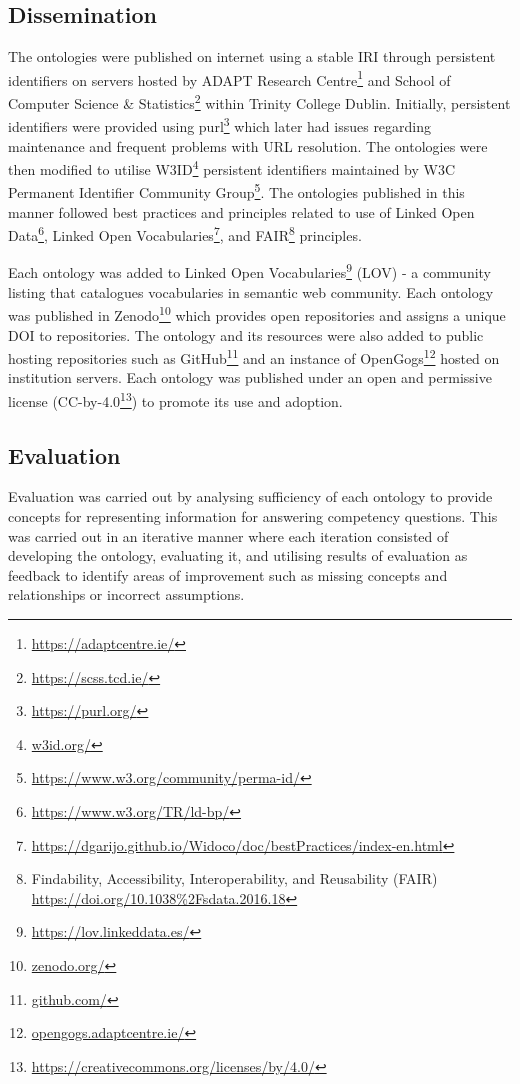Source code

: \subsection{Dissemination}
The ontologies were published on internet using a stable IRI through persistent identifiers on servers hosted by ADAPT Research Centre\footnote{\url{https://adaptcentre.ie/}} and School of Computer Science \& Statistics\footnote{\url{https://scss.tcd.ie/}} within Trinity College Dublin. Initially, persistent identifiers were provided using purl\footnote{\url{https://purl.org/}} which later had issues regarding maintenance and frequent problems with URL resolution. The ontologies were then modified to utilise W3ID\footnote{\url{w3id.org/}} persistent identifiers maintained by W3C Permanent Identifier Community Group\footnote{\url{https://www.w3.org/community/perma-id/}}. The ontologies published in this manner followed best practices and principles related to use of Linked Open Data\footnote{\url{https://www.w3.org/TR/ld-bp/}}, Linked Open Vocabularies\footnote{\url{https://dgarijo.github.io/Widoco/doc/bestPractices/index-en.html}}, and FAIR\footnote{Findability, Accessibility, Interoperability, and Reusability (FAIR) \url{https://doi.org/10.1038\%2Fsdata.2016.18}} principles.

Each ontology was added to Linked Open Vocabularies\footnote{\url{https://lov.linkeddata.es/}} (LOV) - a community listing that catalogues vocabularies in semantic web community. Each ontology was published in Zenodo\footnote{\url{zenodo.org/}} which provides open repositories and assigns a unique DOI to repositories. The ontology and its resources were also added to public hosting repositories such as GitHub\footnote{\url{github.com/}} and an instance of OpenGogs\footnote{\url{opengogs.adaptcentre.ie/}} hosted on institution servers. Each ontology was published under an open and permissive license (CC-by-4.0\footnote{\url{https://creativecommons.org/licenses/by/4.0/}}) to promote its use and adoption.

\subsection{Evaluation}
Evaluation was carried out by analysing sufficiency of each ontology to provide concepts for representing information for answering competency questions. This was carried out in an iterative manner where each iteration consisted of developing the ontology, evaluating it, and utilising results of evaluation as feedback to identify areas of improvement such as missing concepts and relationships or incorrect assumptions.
══════════
[Task directions]
Write down the full listing above exactly as it is, except for any images.

[Output]
Source code

: \subsection{Dissemination}
The ontologies were published on internet using a stable IRI through persistent identifiers on servers hosted by ADAPT Research Centre\footnote{\url{https://adaptcentre.ie/}} and School of Computer Science \& Statistics\footnote{\url{https://scss.tcd.ie/}} within Trinity College Dublin. Initially, persistent identifiers were provided using purl\footnote{\url{https://purl.org/}} which later had issues regarding maintenance and frequent problems with URL resolution. The ontologies were then modified to utilise W3ID\footnote{\url{w3id.org/}} persistent identifiers maintained by W3C Permanent Identifier Community Group\footnote{\url{https://www.w3.org/community/perma-id/}}. The ontologies published in this manner followed best practices and principles related to use of Linked Open Data\footnote{\url{https://www.w3.org/TR/ld-bp/}}, Linked Open Vocabularies\footnote{\url{https://dgarijo.github.io/Widoco/doc/bestPractices/index-en.html}}, and FAIR\footnote{Findability, Accessibility, Interoperability, and Reusability (FAIR) \url{https://doi.org/10.1038\%2Fsdata.2016.18}} principles.

Each ontology was added to Linked Open Vocabularies\footnote{\url{https://lov.linkeddata.es/}} (LOV) - a community listing that catalogues vocabularies in semantic web community. Each ontology was published in Zenodo\footnote{\url{zenodo.org/}} which provides open repositories and assigns a unique DOI to repositories. The ontology and its resources were also added to public hosting repositories such as GitHub\footnote{\url{github.com/}} and an instance of OpenGogs\footnote{\url{opengogs.adaptcentre.ie/}} hosted on institution servers. Each ontology was published under an open and permissive license (CC-by-4.0\footnote{\url{https://creativecommons.org/licenses/by/4.0/}}) to promote its use and adoption.

\subsection{Evaluation}
Evaluation was carried out by analysing sufficiency of each ontology to provide concepts for representing information for answering competency questions. This was carried out in an iterative manner where each iteration consisted of developing the ontology, evaluating it, and utilising results of evaluation as feedback to identify areas of improvement such as missing concepts and relationships or incorrect assumptions.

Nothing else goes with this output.